Dataset entries
════════════════════

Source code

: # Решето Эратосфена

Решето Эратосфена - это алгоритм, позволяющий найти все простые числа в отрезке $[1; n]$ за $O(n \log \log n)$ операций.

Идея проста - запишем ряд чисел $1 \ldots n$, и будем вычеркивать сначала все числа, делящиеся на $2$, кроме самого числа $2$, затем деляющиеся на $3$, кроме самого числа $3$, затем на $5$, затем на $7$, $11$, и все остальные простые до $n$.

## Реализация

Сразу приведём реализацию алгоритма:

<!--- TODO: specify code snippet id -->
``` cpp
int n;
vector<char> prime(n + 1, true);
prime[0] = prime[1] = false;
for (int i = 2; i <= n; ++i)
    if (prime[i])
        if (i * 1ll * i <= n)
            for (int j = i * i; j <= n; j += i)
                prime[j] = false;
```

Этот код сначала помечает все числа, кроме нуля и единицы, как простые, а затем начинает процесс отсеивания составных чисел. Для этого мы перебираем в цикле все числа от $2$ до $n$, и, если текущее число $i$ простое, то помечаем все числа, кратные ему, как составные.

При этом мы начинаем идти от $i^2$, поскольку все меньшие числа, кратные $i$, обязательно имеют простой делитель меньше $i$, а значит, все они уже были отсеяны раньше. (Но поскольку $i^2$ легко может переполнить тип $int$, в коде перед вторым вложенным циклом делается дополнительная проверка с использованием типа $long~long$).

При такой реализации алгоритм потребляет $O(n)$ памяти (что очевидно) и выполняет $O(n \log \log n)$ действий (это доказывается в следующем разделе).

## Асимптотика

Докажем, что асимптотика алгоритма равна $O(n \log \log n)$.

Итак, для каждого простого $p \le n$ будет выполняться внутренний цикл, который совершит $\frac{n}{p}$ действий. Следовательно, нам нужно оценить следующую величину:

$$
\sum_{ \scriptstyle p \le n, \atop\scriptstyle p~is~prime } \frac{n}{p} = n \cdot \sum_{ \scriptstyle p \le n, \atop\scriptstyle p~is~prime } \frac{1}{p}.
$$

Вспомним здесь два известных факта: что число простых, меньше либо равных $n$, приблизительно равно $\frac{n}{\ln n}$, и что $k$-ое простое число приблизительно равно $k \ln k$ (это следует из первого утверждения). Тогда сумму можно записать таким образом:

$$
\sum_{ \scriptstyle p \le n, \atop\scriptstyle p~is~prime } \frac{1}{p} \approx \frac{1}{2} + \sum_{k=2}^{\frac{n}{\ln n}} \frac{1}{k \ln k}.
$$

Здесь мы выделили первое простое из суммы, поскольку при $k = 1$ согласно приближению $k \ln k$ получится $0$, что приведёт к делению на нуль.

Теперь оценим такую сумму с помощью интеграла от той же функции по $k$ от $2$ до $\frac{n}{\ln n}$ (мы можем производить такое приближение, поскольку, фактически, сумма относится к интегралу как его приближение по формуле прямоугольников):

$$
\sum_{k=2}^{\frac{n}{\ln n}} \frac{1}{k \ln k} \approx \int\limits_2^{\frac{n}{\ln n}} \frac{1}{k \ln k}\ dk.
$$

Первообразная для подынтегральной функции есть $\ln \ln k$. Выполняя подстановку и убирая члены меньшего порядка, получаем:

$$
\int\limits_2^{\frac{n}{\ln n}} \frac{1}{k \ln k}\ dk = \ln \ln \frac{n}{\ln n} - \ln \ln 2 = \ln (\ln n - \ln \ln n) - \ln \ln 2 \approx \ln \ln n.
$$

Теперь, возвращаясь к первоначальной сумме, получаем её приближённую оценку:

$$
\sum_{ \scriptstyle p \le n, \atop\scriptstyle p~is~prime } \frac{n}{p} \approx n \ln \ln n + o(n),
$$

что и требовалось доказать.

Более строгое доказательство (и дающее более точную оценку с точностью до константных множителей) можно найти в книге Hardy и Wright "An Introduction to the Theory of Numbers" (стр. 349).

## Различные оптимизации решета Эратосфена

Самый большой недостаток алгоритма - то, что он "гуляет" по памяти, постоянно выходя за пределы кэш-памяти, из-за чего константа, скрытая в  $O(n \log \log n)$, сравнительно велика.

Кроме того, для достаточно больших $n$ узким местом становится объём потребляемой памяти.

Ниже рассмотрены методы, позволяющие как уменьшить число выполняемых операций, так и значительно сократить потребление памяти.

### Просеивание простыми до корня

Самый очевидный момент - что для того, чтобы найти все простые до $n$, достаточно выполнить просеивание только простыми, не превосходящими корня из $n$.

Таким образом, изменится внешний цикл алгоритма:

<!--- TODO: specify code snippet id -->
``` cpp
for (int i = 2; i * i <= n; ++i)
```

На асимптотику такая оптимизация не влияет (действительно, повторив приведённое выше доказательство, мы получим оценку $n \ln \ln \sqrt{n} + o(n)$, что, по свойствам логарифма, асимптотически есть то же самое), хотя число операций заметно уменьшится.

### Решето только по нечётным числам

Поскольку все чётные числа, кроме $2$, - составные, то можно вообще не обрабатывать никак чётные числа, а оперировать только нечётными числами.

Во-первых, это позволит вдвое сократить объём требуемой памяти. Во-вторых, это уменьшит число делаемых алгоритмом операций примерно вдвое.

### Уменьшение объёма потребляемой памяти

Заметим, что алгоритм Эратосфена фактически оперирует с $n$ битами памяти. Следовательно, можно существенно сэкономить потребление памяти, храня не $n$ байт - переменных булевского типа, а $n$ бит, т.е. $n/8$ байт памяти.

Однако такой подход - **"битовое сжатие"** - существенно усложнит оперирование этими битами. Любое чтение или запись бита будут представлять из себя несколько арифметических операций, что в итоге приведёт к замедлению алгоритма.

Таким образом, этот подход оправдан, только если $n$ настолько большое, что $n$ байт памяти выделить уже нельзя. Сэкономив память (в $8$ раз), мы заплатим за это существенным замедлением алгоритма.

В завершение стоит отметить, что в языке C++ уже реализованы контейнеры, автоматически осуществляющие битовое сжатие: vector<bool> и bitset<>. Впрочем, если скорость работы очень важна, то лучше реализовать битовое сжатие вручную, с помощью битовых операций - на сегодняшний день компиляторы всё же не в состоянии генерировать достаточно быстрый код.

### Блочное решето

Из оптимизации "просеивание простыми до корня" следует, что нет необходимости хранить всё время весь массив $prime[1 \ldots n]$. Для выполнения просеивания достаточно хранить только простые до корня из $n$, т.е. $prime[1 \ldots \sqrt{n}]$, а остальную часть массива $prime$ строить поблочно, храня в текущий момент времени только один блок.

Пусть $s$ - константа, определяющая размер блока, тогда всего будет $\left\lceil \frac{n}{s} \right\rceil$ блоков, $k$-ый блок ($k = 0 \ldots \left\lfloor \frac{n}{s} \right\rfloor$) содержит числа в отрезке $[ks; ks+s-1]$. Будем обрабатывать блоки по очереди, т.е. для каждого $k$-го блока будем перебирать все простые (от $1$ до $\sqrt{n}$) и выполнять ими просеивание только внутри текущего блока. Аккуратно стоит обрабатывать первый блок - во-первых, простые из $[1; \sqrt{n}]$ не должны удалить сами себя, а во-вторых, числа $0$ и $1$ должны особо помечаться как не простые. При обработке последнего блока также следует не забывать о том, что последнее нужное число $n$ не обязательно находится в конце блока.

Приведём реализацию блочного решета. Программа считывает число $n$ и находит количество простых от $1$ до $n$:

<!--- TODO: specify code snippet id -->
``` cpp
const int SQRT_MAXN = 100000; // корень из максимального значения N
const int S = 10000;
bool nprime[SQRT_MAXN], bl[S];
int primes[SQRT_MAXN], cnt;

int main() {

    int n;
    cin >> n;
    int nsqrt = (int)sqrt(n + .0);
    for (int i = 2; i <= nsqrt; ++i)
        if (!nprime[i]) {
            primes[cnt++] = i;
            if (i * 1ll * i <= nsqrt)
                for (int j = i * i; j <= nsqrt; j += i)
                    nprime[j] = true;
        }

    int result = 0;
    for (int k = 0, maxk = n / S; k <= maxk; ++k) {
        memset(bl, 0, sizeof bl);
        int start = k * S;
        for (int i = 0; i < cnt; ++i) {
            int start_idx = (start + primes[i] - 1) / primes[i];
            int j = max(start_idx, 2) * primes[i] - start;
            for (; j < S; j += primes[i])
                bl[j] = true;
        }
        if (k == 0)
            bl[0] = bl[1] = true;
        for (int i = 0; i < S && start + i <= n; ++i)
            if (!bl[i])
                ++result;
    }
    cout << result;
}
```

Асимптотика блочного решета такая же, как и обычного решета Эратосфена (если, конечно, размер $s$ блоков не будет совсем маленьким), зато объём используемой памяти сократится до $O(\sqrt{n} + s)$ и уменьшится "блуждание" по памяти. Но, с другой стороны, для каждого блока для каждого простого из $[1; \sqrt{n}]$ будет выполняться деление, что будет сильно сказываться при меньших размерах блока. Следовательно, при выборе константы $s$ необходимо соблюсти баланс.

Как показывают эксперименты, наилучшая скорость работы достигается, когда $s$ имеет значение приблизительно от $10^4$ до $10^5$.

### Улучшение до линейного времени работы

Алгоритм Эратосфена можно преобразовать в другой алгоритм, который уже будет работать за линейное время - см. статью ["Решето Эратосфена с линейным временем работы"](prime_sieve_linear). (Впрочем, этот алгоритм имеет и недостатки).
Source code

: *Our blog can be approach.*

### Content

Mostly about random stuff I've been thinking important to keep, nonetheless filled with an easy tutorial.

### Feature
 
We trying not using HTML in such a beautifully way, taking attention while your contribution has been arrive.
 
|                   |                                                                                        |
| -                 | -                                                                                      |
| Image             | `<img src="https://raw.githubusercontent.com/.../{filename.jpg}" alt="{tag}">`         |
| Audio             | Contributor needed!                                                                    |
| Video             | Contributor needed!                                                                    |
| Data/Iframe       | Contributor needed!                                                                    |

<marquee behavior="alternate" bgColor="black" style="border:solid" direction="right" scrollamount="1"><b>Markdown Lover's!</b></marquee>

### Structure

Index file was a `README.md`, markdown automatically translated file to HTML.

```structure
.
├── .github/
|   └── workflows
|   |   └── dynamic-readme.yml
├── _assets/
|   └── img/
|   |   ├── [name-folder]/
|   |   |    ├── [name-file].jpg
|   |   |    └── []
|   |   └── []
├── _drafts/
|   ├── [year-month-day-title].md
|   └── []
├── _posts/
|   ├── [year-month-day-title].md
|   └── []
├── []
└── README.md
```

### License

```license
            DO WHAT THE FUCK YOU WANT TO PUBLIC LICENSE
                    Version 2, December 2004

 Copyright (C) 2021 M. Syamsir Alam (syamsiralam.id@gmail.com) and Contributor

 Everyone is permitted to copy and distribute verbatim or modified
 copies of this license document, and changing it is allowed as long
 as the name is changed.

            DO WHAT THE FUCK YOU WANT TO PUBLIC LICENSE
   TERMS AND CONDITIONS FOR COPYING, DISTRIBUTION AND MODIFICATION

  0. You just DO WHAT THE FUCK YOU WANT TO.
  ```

════════════════════

## ASSIGNMENT
Repeat only what lies between the first line of the data and the line containing "Этот код сначала", both of those lines included, exactly as it stands.

## PROBLEM SOLUTION
Source code

: # Решето Эратосфена

Решето Эратосфена - это алгоритм, позволяющий найти все простые числа в отрезке $[1; n]$ за $O(n \log \log n)$ операций.

Идея проста - запишем ряд чисел $1 \ldots n$, и будем вычеркивать сначала все числа, делящиеся на $2$, кроме самого числа $2$, затем деляющиеся на $3$, кроме самого числа $3$, затем на $5$, затем на $7$, $11$, и все остальные простые до $n$.

## Реализация

Сразу приведём реализацию алгоритма:

<!--- TODO: specify code snippet id -->
``` cpp
int n;
vector<char> prime(n + 1, true);
prime[0] = prime[1] = false;
for (int i = 2; i <= n; ++i)
    if (prime[i])
        if (i * 1ll * i <= n)
            for (int j = i * i; j <= n; j += i)
                prime[j] = false;
```

Этот код сначала помечает все числа, кроме нуля и единицы, как простые, а затем начинает процесс отсеивания составных чисел. Для этого мы перебираем в цикле все числа от $2$ до $n$, и, если текущее число $i$ простое, то помечаем все числа, кратные ему, как составные.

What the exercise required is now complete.